Effect of Cold Pressing Deformation on Microstructure and Residual Stress of 7050 Aluminum Alloy Die Forgings

Abstract

Large-scale, high-strength aluminum alloy forgings are essential components in the aerospace industry, with benefits including increasing strength and decreasing weight. Accurate shape-property control is the secret to forging quality. This study uses the alloy 7050 to experimentally evaluate the parametric influence of cold compression on residual stress and mechanical characteristics. The evolutions of mechanical properties, microstructure and residual stress are theoretically studied using various cold compression strains from 1% to 5% on an equivalent part, of which the results are further applied on a complicated rib-structured die forging. It is demonstrated that increasing the compression strain reduces the tensile strength of the material, but has little impact on conductivity and fracture toughness. According to the TEM results, compression also encourages the precipitation and growth of precipitated phases, particularly in positions with high dislocation densities after aging.

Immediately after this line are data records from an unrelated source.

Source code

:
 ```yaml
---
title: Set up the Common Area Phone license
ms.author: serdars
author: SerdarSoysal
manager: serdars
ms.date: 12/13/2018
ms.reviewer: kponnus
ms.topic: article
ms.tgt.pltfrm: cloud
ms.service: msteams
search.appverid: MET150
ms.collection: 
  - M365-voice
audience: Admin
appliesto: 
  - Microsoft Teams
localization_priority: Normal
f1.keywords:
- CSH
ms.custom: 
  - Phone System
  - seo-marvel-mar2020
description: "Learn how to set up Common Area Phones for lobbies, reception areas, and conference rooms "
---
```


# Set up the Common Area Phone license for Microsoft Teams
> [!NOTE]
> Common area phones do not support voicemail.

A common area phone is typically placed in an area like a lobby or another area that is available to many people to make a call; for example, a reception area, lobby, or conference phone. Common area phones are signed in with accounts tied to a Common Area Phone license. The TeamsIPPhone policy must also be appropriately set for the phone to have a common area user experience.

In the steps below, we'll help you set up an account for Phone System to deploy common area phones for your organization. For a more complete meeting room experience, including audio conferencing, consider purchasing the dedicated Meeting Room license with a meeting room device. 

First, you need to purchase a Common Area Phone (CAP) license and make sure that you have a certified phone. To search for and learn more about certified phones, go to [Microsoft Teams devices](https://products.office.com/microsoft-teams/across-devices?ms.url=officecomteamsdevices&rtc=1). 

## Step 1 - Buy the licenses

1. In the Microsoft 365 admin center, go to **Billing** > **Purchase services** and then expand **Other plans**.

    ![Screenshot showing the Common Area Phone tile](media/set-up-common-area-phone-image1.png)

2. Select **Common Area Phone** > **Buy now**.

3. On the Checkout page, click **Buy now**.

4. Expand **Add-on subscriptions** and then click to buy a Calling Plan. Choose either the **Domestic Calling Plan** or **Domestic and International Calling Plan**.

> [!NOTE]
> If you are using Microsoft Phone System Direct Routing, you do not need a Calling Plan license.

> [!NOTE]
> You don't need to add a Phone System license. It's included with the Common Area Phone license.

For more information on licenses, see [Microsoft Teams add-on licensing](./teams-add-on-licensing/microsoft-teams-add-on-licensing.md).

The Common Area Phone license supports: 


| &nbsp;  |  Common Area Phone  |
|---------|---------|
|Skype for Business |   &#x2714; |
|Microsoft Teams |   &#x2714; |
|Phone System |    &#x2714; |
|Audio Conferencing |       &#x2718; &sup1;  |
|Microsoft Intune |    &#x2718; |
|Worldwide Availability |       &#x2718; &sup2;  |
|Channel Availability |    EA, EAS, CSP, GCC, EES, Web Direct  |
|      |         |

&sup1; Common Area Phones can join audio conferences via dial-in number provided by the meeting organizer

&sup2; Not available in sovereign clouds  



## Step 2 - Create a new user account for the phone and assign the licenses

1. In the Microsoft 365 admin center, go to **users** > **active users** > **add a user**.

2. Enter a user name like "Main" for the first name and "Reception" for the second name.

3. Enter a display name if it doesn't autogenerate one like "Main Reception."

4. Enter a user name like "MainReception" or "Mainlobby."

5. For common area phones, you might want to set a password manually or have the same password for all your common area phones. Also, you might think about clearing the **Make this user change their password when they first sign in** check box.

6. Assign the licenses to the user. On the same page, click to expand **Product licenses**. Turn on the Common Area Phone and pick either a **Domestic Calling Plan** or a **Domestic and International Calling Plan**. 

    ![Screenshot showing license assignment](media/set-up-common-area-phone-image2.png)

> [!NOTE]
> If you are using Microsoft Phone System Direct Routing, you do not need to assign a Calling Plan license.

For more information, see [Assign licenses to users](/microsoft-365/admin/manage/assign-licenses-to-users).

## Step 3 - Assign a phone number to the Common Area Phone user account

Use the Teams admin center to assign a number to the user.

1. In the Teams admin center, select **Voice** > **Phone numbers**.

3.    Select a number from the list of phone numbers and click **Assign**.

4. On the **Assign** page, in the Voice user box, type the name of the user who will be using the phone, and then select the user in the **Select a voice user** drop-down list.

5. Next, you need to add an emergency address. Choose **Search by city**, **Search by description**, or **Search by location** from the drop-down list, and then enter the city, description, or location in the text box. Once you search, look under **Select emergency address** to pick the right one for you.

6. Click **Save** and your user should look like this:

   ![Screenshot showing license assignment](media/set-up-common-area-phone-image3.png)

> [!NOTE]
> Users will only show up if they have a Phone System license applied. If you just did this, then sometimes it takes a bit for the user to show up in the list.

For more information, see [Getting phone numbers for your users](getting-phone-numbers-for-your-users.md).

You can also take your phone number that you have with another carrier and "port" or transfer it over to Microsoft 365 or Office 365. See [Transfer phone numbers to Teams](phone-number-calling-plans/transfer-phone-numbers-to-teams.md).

Cold compression significantly reduces residual stress; nevertheless, as compression strain increases, residual stress first decreases and then increases. With the use of rib-structured forging, it is observed that the compression strain for 7050 aluminum alloy ranges from 2% to 4%, and the combined pressing method of the rib and web improves the uniformity of residual stress.

1. Introduction

Al-Zn-Mg-Cu high-strength aluminum alloy is the preferred material for structural parts in the aerospace field due to its excellent comprehensive properties such as low density, high strength, and good processing performance [1,2]. With a rising number of massive forging machines, large-scale aluminum alloy forgings are widely being designed and used to enhance structural integrity and decrease aircraft weight. Due to its exceptional comprehensive qualities, including strength, fatigue performance, and hardenability, the 7050 aluminum alloy is frequently used for aeronautical die forging [3,4,5,6,7]. Due to the unequal shrinking of internal and external sides brought on by an abrupt temperature difference during the quenching process, residual stresses are inexorably generated during the manufacturing process in aluminum alloy forgings. The further release of the residual stresses during the machining process causes unwanted deformation, such as warping and twisting, which reduces the geometric correctness of the parts and has an impact on the assembly process. Therefore, reducing residual stress during die forging production is crucial, particularly when producing large quantities of vital structural elements for the aircraft industry.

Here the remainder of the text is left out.